The most significant gain (+2.55%) was achieved on DomainNet-126, the most challenging benchmark. Notably, VSFOT's performance under the SFDA setting (no source data) even rivals or exceeds VLM-based UDA methods that can access source data (e.g., Office-Home 85.34 vs DAMP 78.24).

Ablation Study

Configuration Office-Home DomainNet-126 Description
Source only 59.92 60.60 Initial source model
+ \(L_{\text{Align}}\) 81.46 81.19 OT semantic alignment is the main driver
+ \(L_{\text{VLM}}\) 84.17 82.44 Benefit of reverse distillation
+ \(L_{\text{Con}}\) + \(L_{\text{IM}}\) 85.34 82.63 Auxiliary regularization gains
w/o Marginal Estimation 73.62 64.34 Performance drops with uniform marginals
w/o Prior Guidance 74.13 64.19 Regression to OT-only self-alignment

Key Findings

  • OT Semantic Alignment (\(L_{\text{Align}}\)) is the primary contributor, significantly raising performance from 59.92 to 81.46 on Office-Home.
  • Marginal distribution estimation is a critical component: Removing it results in a larger performance drop than removing the prior guidance itself (e.g., -18.29% on DomainNet).
  • Bidirectional distillation leads to convergence: Both the task model and VLM improve and eventually converge to similar accuracy levels, confirming bidirectional knowledge flow.

Highlights & Insights

  • Positioning VLM as a prior rather than a label: Injecting VLM semantic knowledge into the OT cost matrix and marginals avoids noise propagation from hard pseudo-labels. The decoupling of transport cost from optimization cost is the most sophisticated design element.
  • Breaking the ceiling of unidirectional guidance: Unlike previous VLM-guided methods, VSFOT allows the task model to feedback knowledge into CLIP, enhancing its target-domain awareness.
  • Transferable insight on marginal estimation: For any OT-based distribution alignment task, assuming uniform marginals in mini-batches is often suboptimal. Estimating marginals via external reliable predictions significantly improves transport quality.

Limitations & Future Work

  • Lack of an explicit error correction mechanism: The authors acknowledge that performance on VisDA is limited by the accumulation of errors in a few easily confused classes.
  • Dependence on VLM prior quality: The method assumes CLIP provides reasonable zero-shot predictions.
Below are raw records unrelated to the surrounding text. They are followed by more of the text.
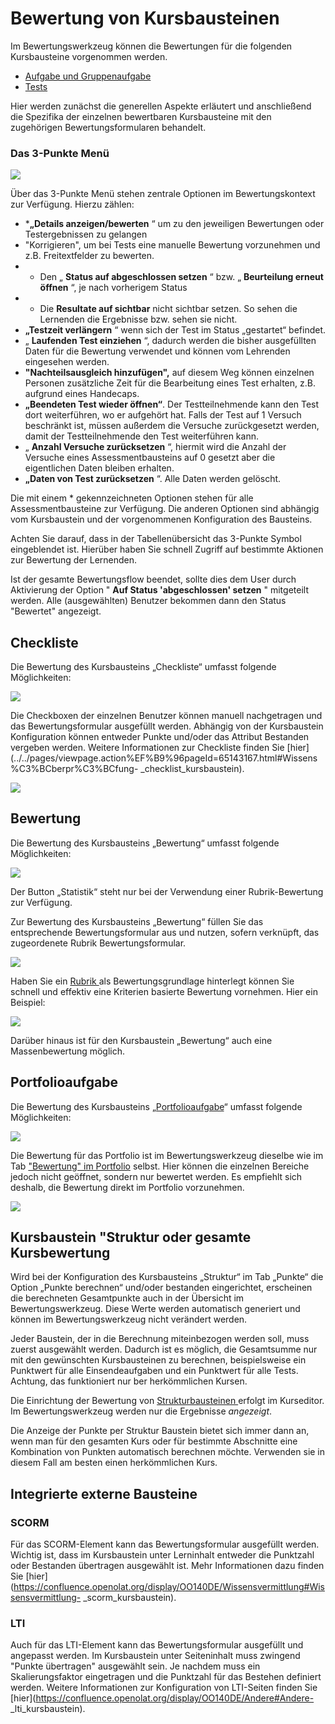 # Bewertung von Kursbausteinen

Im Bewertungswerkzeug können die Bewertungen für die folgenden Kursbausteine
vorgenommen werden.

  * [Aufgabe und Gruppenaufgabe](Aufgaben+und+Gruppenaufgaben+bewerten.html) 
  * [Tests](Tests+bewerten.html)

Hier werden zunächst die generellen Aspekte erläutert und anschließend die
Spezifika der einzelnen bewertbaren Kursbausteine mit den zugehörigen
Bewertungsformularen behandelt.

### Das 3-Punkte Menü

![](assets/Zahnrad_Punkte1.png)

Über das 3-Punkte Menü stehen zentrale Optionen im Bewertungskontext zur
Verfügung. Hierzu zählen:

  *  ***„Details anzeigen/bewerten** “ um zu den jeweiligen Bewertungen oder Testergebnissen zu gelangen
  * "Korrigieren", um bei Tests eine manuelle Bewertung vorzunehmen und z.B. Freitextfelder zu bewerten.
  * * Den „ **Status auf abgeschlossen setzen** “ bzw. „ **Beurteilung erneut öffnen** “, je nach vorherigem Status
  * * Die **Resultate auf sichtbar** nicht sichtbar setzen. So sehen die Lernenden die Ergebnisse bzw. sehen sie nicht.
  *  **„Testzeit verlängern** “ wenn sich der Test im Status „gestartet“ befindet.
  * „ **Laufenden Test einziehen** “, dadurch werden die bisher ausgefüllten Daten für die Bewertung verwendet und können vom Lehrenden eingesehen werden.
  *  **"Nachteilsausgleich hinzufügen",** auf diesem Weg können einzelnen Personen zusätzliche Zeit für die Bearbeitung eines Test erhalten, z.B. aufgrund eines Handecaps.
  *  **„Beendeten Test wieder öffnen“**. Der Testteilnehmende kann den Test dort weiterführen, wo er aufgehört hat. Falls der Test auf 1 Versuch beschränkt ist, müssen außerdem die Versuche zurückgesetzt werden, damit der Testteilnehmende den Test weiterführen kann.
  * „ **Anzahl Versuche zurücksetzen** “, hiermit wird die Anzahl der Versuche eines Assessmentbausteins auf 0 gesetzt aber die eigentlichen Daten bleiben erhalten.
  *  **„Daten von Test zurücksetzen** “. Alle Daten werden gelöscht.

Die mit einem * gekennzeichneten Optionen stehen für alle Assessmentbausteine
zur Verfügung. Die anderen Optionen sind abhängig vom Kursbaustein und der
vorgenommenen Konfiguration des Bausteins.

Achten Sie darauf, dass in der Tabellenübersicht das 3-Punkte Symbol
eingeblendet ist. Hierüber haben Sie schnell Zugriff auf bestimmte Aktionen
zur Bewertung der Lernenden.

Ist der gesamte Bewertungsflow beendet, sollte dies dem User durch Aktivierung
der Option " **Auf Status 'abgeschlossen' setzen** " mitgeteilt werden. Alle
(ausgewählten) Benutzer bekommen dann den Status "Bewertet" angezeigt.

## Checkliste

Die Bewertung des Kursbausteins „Checkliste“ umfasst folgende Möglichkeiten:

![](assets/Bewertungswerkzeug_Checkliste2.png)

Die Checkboxen der einzelnen Benutzer können manuell nachgetragen und das
Bewertungsformular ausgefüllt werden. Abhängig von der Kursbaustein
Konfiguration können entweder Punkte und/oder das Attribut Bestanden vergeben
werden. Weitere Informationen zur Checkliste finden Sie
[hier](../../pages/viewpage.action%EF%B9%96pageId=65143167.html#Wissens%C3%BCberpr%C3%BCfung-
_checklist_kursbaustein).

![](assets/Checkliste_Bewertungswerkzeug.jpg)

## Bewertung

Die Bewertung des Kursbausteins „Bewertung“ umfasst folgende Möglichkeiten:

![](assets/Bewertung_Bewertungswerkzeug_16.jpg)

Der Button „Statistik“ steht nur bei der Verwendung einer Rubrik-Bewertung zur
Verfügung.

Zur Bewertung des Kursbausteins „Bewertung“ füllen Sie das entsprechende
Bewertungsformular aus und nutzen, sofern verknüpft, das zugeordenete Rubrik
Bewertungsformular.

![](assets/Bewertungsformular.png)

Haben Sie ein [Rubrik ](Rubrik.html)als Bewertungsgrundlage hinterlegt können
Sie schnell und effektiv eine Kriterien basierte Bewertung vornehmen. Hier ein
Beispiel:

![](assets/Feedbackformular.png)

Darüber hinaus ist für den Kursbaustein „Bewertung“ auch eine Massenbewertung
möglich.

## Portfolioaufgabe

Die Bewertung des Kursbausteins
„[Portfolioaufgabe](Portfolioaufgabe+erstellen.html)“ umfasst folgende
Möglichkeiten:

![](assets/Portfolioaufgabe_Bewertung.png)

Die Bewertung für das Portfolio ist im Bewertungswerkzeug dieselbe wie im Tab
["Bewertung" im
Portfolio](https://confluence.openolat.org/display/OO140DE/Portfolioaufgabe%3A+kommentieren+und+bewerten)
selbst. Hier können die einzelnen Bereiche jedoch nicht geöffnet, sondern nur
bewertet werden. Es empfiehlt sich deshalb, die Bewertung direkt im Portfolio
vorzunehmen.

![](assets/Portfolioaufgabe_16.png)

## Kursbaustein "Struktur oder gesamte Kursbewertung

Wird bei der Konfiguration des Kursbausteins „Struktur“ im Tab „Punkte“ die
Option „Punkte berechnen“ und/oder bestanden eingerichtet, erscheinen die
berechneten Gesamtpunkte auch in der Übersicht im Bewertungswerkzeug. Diese
Werte werden automatisch generiert und können im Bewertungswerkzeug nicht
verändert werden.

Jeder Baustein, der in die Berechnung miteinbezogen werden soll, muss zuerst
ausgewählt werden. Dadurch ist es möglich, die Gesamtsumme nur mit den
gewünschten Kursbausteinen zu berechnen, beispielsweise ein Punktwert für alle
Einsendeaufgaben und ein Punktwert für alle Tests. Achtung, das funktioniert
nur ber herkömmlichen Kursen.

Die Einrichtung der Bewertung von [Strukturbausteinen
](../../pages/viewpage.action%EF%B9%96pageId=108593217.html)erfolgt im
Kurseditor. Im Bewertungswerkzeug werden nur die Ergebnisse _angezeigt_.

Die Anzeige der Punkte per Struktur Baustein bietet sich immer dann an, wenn
man für den gesamten Kurs oder für bestimmte Abschnitte eine Kombination von
Punkten automatisch berechnen möchte. Verwenden sie in diesem Fall am besten
einen herkömmlichen Kurs.

## Integrierte externe Bausteine

###  

### SCORM

Für das SCORM-Element kann das Bewertungsformular ausgefüllt werden. Wichtig
ist, dass im Kursbaustein unter Lerninhalt entweder die Punktzahl oder
Bestanden übertragen ausgewählt ist. Mehr Informationen dazu finden Sie
[hier](https://confluence.openolat.org/display/OO140DE/Wissensvermittlung#Wissensvermittlung-
_scorm_kursbaustein).

### LTI

Auch für das LTI-Element kann das Bewertungsformular ausgefüllt und angepasst
werden. Im Kursbaustein unter Seiteninhalt muss zwingend "Punkte übertragen"
ausgewählt sein. Je nachdem muss ein Skalierungsfaktor eingetragen und die
Punktzahl für das Bestehen definiert werden. Weitere Informationen zur
Konfiguration von LTI-Seiten finden Sie
[hier](https://confluence.openolat.org/display/OO140DE/Andere#Andere-
_lti_kursbaustein).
In highly Out-of-Distribution (OOD) domains (e.g., medical or fine-grained remote sensing), unreliable VLM priors could contaminate the OT cost matrix.
  • Computational overhead: The alternating optimization and Sinkhorn algorithm introduce additional costs compared to simple self-training SFDA.
  • vs DIFO / ProDe (VLM-based SFDA): These methods use VLM pseudo-labels for supervision. VSFOT incorporates VLM priors into the OT process without generating explicit labels and adds reverse distillation.
  • vs SHOT / NRC (Traditional SFDA): These lack external references and struggle with large domain shifts. VSFOT utilizes VLM as a semantic anchor to significantly raise the performance ceiling.
  • vs DAMP / PADCLIP (VLM-based UDA): Despite not having access to source data, VSFOT achieves comparable or superior results, highlighting its potential as a more efficient and private solution.

Rating

  • Novelty: ⭐⭐⭐⭐ The combination of VLM-shaped OT cost/marginals and bidirectional distillation is novel in the SFDA context.
  • Experimental Thoroughness: ⭐⭐⭐⭐ Extensive benchmarks and multidimensional ablations provide solid evidence, though efficiency analysis is missing.
  • Writing Quality: ⭐⭐⭐⭐ Clear motivation chain and well-structured presentation of formulas.
  • Value: ⭐⭐⭐⭐ Provides a reusable paradigm for grounding source-free adaptation using foundation model priors without relying on pseudo-labels.